Stored data entries →

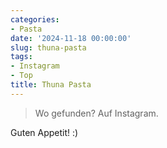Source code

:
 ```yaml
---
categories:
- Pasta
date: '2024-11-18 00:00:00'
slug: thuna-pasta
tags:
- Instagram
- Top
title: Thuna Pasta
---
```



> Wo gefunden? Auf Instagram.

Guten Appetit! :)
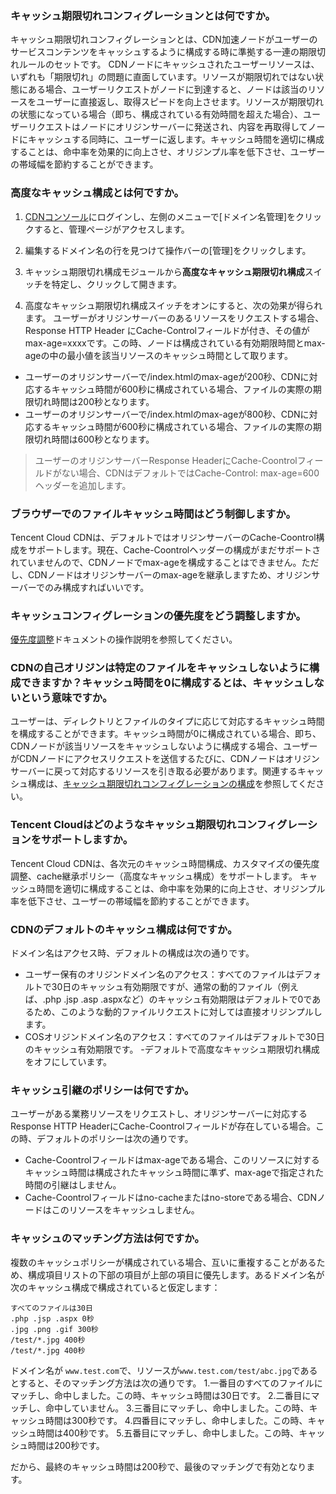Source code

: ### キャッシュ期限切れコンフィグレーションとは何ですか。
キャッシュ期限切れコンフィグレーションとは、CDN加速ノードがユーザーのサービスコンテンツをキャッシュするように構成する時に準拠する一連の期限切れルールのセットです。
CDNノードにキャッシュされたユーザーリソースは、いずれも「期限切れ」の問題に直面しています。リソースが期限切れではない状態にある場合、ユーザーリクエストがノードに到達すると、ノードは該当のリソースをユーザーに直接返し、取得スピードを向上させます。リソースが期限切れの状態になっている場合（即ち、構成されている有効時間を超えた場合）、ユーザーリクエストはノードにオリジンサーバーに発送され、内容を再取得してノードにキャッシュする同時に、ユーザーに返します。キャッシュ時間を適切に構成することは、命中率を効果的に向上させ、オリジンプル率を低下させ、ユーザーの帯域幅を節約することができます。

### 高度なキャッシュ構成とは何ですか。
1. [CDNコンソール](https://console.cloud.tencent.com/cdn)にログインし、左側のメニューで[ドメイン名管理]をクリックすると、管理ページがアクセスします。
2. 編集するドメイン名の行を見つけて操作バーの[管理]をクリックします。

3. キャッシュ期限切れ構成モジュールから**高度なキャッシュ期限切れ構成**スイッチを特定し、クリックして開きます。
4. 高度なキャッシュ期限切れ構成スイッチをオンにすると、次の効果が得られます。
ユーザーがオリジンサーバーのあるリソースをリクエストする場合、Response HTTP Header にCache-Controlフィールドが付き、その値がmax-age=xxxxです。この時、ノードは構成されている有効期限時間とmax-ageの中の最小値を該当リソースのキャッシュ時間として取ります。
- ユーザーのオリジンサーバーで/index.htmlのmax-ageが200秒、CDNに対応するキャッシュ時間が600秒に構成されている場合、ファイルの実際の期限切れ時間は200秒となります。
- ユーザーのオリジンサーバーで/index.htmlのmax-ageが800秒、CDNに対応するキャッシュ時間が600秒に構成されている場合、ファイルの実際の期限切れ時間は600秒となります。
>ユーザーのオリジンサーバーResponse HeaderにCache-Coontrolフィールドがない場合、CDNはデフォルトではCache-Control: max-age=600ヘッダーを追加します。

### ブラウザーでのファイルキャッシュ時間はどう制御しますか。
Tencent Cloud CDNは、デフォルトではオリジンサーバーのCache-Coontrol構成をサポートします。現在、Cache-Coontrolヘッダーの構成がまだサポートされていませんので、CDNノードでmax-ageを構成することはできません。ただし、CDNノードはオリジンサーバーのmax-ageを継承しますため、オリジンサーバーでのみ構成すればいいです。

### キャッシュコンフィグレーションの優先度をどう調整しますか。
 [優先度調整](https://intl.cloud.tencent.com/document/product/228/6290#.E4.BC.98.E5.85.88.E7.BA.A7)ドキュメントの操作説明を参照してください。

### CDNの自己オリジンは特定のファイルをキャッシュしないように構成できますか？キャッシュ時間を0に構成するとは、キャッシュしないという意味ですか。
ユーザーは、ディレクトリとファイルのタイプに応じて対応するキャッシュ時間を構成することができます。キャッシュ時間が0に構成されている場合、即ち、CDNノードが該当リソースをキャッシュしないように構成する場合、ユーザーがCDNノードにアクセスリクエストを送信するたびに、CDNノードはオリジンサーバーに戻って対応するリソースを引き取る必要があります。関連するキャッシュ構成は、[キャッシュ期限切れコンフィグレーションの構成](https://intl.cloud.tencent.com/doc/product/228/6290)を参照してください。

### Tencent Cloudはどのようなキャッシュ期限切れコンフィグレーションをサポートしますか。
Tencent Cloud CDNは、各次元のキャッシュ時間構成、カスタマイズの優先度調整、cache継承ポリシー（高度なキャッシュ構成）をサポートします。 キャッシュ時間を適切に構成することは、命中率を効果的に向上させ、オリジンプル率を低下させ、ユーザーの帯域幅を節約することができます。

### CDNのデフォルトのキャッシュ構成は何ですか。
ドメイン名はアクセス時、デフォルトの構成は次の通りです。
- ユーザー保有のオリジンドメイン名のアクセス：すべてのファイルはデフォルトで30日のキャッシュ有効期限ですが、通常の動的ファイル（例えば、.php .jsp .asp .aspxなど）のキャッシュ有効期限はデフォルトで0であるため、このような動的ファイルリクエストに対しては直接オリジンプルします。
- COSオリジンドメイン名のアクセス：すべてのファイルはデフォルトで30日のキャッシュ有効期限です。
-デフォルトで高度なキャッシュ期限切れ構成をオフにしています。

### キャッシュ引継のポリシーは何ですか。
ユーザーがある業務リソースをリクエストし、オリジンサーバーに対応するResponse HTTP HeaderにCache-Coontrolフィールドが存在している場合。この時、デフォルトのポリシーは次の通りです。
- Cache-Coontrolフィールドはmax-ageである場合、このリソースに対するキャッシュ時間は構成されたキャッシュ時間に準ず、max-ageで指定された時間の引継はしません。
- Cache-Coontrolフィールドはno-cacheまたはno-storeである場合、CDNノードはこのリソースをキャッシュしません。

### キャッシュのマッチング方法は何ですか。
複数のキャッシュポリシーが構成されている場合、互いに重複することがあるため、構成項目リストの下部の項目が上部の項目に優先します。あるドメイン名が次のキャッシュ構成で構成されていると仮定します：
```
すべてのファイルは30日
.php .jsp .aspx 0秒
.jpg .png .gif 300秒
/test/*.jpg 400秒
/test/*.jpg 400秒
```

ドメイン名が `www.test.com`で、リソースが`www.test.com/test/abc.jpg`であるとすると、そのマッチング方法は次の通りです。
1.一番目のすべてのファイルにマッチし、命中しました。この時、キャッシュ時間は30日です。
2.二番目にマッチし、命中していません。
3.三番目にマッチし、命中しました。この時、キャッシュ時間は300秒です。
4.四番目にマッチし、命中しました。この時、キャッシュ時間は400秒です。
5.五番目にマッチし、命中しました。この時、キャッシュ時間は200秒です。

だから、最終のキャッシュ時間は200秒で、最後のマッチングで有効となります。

* * *

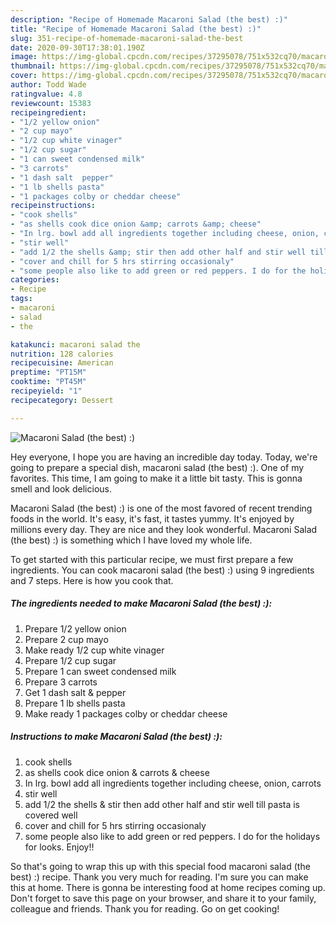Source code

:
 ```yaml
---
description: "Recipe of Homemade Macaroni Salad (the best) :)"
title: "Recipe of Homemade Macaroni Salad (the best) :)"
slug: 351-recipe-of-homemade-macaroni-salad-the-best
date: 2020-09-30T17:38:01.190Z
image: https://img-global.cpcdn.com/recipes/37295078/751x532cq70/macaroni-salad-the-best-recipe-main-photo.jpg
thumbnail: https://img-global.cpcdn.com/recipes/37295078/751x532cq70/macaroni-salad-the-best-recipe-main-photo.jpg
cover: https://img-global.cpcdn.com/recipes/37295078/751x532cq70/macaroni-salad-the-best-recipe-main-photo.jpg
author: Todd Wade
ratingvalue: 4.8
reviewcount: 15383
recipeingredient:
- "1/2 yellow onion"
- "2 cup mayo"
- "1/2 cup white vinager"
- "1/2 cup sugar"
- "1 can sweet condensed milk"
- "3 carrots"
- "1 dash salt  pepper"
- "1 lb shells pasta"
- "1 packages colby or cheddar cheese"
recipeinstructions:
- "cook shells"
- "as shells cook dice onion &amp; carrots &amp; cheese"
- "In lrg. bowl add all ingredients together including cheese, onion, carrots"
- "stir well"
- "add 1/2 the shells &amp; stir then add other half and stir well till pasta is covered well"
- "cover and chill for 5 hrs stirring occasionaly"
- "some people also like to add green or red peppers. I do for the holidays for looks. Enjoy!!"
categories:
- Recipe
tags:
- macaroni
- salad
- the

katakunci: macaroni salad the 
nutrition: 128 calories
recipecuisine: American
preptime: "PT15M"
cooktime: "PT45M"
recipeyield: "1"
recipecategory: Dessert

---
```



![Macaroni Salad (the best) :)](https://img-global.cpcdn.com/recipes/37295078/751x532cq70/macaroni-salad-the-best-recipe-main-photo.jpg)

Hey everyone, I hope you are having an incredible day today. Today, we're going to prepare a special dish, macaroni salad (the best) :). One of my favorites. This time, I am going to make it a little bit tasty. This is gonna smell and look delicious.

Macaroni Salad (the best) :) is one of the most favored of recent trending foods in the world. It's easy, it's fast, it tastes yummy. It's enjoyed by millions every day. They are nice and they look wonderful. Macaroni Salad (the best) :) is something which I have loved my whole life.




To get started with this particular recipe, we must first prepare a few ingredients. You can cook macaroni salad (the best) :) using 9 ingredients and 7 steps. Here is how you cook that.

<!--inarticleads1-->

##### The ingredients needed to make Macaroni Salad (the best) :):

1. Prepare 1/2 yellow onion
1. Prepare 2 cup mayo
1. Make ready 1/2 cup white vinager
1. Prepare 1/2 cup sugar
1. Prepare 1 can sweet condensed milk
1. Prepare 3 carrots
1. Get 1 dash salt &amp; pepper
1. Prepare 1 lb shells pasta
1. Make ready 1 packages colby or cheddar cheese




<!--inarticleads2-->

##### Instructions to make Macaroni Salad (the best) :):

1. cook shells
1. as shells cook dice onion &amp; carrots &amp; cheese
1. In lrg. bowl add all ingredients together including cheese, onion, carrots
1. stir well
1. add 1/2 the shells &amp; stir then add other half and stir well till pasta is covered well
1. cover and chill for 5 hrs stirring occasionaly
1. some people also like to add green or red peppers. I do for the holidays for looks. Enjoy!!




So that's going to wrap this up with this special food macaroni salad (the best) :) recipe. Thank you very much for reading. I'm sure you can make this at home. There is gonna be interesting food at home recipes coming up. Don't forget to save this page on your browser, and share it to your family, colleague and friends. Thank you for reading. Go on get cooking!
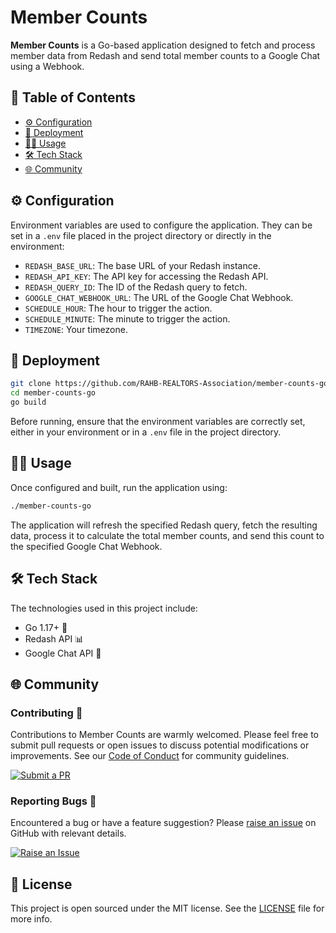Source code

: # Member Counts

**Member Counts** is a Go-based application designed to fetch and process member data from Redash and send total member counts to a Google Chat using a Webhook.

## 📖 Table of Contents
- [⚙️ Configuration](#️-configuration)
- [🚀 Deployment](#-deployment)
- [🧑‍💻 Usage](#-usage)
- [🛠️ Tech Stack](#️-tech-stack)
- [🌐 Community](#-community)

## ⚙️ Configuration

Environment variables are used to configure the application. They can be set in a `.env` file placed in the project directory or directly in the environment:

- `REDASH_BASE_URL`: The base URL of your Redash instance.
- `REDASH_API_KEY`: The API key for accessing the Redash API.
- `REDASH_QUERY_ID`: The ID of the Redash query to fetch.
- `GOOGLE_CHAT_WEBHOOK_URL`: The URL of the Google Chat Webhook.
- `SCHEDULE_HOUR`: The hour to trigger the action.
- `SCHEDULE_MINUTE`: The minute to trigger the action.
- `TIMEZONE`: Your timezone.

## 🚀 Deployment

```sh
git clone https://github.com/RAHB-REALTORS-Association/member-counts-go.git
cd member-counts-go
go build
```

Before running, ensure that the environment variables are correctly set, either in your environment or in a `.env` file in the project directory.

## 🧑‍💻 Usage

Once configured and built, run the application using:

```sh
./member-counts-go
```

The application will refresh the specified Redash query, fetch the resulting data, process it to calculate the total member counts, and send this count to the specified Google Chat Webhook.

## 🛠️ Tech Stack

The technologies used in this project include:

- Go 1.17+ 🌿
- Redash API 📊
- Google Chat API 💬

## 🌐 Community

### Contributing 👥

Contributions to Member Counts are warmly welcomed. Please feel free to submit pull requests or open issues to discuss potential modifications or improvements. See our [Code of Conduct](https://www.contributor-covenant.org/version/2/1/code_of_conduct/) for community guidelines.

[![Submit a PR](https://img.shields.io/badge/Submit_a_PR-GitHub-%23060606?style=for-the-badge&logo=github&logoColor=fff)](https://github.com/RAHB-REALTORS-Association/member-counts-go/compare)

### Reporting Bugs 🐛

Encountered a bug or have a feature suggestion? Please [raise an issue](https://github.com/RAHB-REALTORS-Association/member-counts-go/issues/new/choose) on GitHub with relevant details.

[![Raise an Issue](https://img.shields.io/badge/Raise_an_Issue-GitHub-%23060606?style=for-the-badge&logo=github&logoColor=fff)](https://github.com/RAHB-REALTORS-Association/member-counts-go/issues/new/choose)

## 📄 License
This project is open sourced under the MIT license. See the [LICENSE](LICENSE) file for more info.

* * *

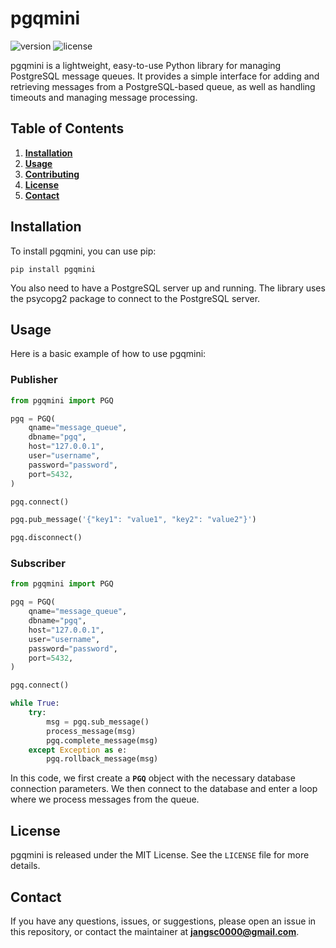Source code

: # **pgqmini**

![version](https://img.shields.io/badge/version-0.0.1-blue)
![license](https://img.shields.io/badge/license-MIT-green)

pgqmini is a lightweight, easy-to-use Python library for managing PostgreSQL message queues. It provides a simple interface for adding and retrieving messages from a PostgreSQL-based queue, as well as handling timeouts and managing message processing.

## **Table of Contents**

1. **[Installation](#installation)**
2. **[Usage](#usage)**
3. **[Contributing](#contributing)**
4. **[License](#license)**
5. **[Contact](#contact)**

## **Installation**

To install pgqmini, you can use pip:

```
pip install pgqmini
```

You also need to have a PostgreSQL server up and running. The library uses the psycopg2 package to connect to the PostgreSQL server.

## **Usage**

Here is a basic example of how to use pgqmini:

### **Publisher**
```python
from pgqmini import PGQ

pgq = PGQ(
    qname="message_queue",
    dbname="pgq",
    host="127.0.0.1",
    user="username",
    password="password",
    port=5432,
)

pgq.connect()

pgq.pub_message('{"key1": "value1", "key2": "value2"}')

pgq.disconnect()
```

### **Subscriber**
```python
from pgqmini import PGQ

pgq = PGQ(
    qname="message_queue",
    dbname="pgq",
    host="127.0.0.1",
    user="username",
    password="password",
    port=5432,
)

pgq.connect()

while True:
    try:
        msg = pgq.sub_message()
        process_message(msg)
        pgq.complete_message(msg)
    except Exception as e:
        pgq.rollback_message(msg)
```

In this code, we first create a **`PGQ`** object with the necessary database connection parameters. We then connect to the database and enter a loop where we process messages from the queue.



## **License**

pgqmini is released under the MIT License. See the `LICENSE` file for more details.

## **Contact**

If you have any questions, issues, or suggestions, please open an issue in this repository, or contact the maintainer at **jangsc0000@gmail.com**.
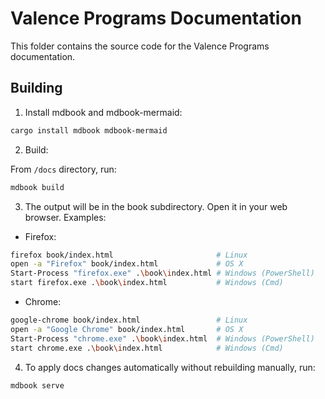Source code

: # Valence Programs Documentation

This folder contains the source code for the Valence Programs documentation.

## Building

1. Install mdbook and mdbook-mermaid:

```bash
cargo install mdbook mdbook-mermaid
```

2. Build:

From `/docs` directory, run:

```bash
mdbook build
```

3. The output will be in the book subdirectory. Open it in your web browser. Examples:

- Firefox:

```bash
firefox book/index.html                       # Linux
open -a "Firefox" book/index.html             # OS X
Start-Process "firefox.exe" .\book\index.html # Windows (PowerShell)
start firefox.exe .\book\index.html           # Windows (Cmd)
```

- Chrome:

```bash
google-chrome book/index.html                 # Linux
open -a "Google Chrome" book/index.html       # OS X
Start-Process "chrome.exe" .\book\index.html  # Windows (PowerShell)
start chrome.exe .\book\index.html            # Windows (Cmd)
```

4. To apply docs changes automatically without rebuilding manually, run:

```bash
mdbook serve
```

What the task asks → Please copy each line of the records above that holds the word "peppers".

The completed task →
- "some people also like to add green or red peppers. I do for the holidays for looks. Enjoy!!"
1. some people also like to add green or red peppers. I do for the holidays for looks. Enjoy!!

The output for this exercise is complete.